Torture During The Algerian War - Colonialism

Colonialism

Further information: Colonialism and French Colonial Empire

Torture was a procedure in use since the beginning of the colonization of Algeria, which was initiated by the July Monarchy in 1830. Directed by Marshall Bugeaud, who became the first Governor-General of Algeria, the conquest of Algeria was marked by the "scorched earth" policy and the use of torture, which were legitimized by a racist ideology. In 1841, the liberal thinker and deputy Alexis de Tocqueville could declare:

"war in Africa is a science. Everyone is familiar with its rules and everyone can apply those rules with almost complete certainty of success. One of the greatest services that Field Marshal Bugeaud has rendered his country is to have spread, perfected and made everyone aware of this new science... As far as I am concerned, I came back from Africa with the pathetic notion that at present in our way of waging war we are far more barbaric than the Arabs themselves. These days, they represent civilization, we do not. This way of waging war seems to me as stupid as it is cruel. It can only be found in the head of a coarse and brutal soldier. Indeed, it was pointless to replace the Turks only to reproduce what the world rightly found so hateful in them. This, even for the sake of interest, is more noxious than useful; for, as another officer was telling me, if our sole aim is to equal the Turks, in fact we shall be in a far lower position than theirs: barbarians for barbarians, the Turks will always outdo us because they are Muslim barbarians. In France, I have often heard men I respect, but do not approve of, deplore that crops should be burnt and granaries emptied and finally that unarmed men, women and children should be seized. In my view these are unfortunate circumstances that any people wishing to wage war against the Arabs must accept. I think that all the means available to wreck tribes must be used, barring those that the human kind and the right of nations condemn. I personally believe that the laws of war enable us to ravage the country and that we must do so either by destroying the crops at harvest time or any time by making fast forays also known as raids the aim of which it to get hold of men or flocks."
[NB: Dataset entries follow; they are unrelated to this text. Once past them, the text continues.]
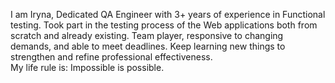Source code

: I am Iryna,
Dedicated QA Engineer with 3+ years of experience in Functional testing. 
Took part in the testing process of the Web applications both from scratch and already existing.
Team player, responsive to changing demands, and able to meet deadlines. Keep learning new things to strengthen and refine professional effectiveness.   
My life rule is: Impossible is possible. 
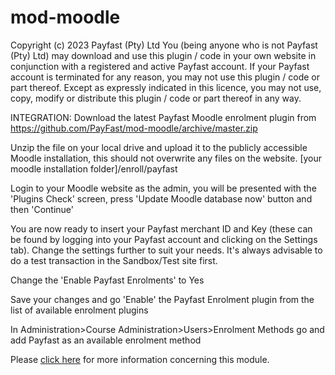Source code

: mod-moodle
==========
Copyright (c) 2023 Payfast (Pty) Ltd
You (being anyone who is not Payfast (Pty) Ltd) may download and use this plugin / code in your own website in conjunction with a registered and active Payfast account. If your Payfast account is terminated for any reason, you may not use this plugin / code or part thereof.
Except as expressly indicated in this licence, you may not use, copy, modify or distribute this plugin / code or part thereof in any way.

INTEGRATION:
Download the latest Payfast Moodle enrolment plugin from https://github.com/PayFast/mod-moodle/archive/master.zip

Unzip the file on your local drive and upload it to the publicly accessible Moodle installation, this should not overwrite any files on the website. [your moodle installation folder]/enroll/payfast

Login to your Moodle website as the admin, you will be presented with the 'Plugins Check' screen, press 'Update Moodle database now' button and then 'Continue'

You are now ready to insert your Payfast merchant ID and Key (these can be found by logging into your Payfast account and clicking on the Settings tab). Change the settings further to suit your needs. It's always advisable to do a test transaction in the Sandbox/Test site first.

Change the 'Enable Payfast Enrolments' to Yes

Save your changes and go 'Enable' the Payfast Enrolment plugin from the list of available enrolment plugins

In Administration>Course Administration>Users>Enrolment Methods go and add Payfast as an available enrolment method

Please [click here](https://payfast.io/integration/shopping-carts/moodle/) for more information concerning this module.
"Whatever the case", continued Tocqueville, "we may say in a general manner that all political freedoms must be suspended in Algeria." Historian Olivier Le Cour Grandmaison thus wrote that "From the years 1840 to the 1962 independence, the physical body of the "Arab" has therefore been used as a terror instrument on which the colonial power has never ceased in graving the marks of its almighty power. Torture in Algeria and in the French Empire: an exception limited to wars of national liberation conducted against the metropole? No, the rule." However, Le Cour Grandmaison's work has been criticized by Gilbert Meynier and Pierre Vidal-Naquet in an article published in Esprit.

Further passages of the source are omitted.